> [WHAT IS EXPECTED] An exact transcription of each entry below is required, without any pictures.
***** THE DATA
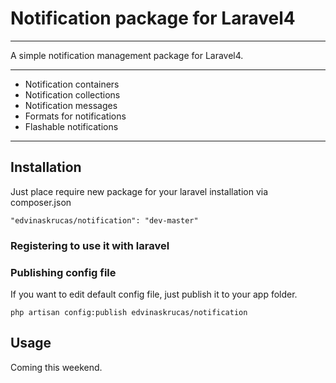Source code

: # Notification package for Laravel4

---

A simple notification management package for Laravel4.

---

* Notification containers
* Notification collections
* Notification messages
* Formats for notifications
* Flashable notifications

---

## Installation

Just place require new package for your laravel installation via composer.json

    "edvinaskrucas/notification": "dev-master"

### Registering to use it with laravel



### Publishing config file

If you want to edit default config file, just publish it to your app folder.

    php artisan config:publish edvinaskrucas/notification

## Usage

Coming this weekend.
**********
> [WRITTEN ANSWER]
Source code

: # Notification package for Laravel4

---

A simple notification management package for Laravel4.

---

* Notification containers
* Notification collections
* Notification messages
* Formats for notifications
* Flashable notifications

---

## Installation

Just place require new package for your laravel installation via composer.json

    "edvinaskrucas/notification": "dev-master"

### Registering to use it with laravel



### Publishing config file

If you want to edit default config file, just publish it to your app folder.

    php artisan config:publish edvinaskrucas/notification

## Usage

Coming this weekend.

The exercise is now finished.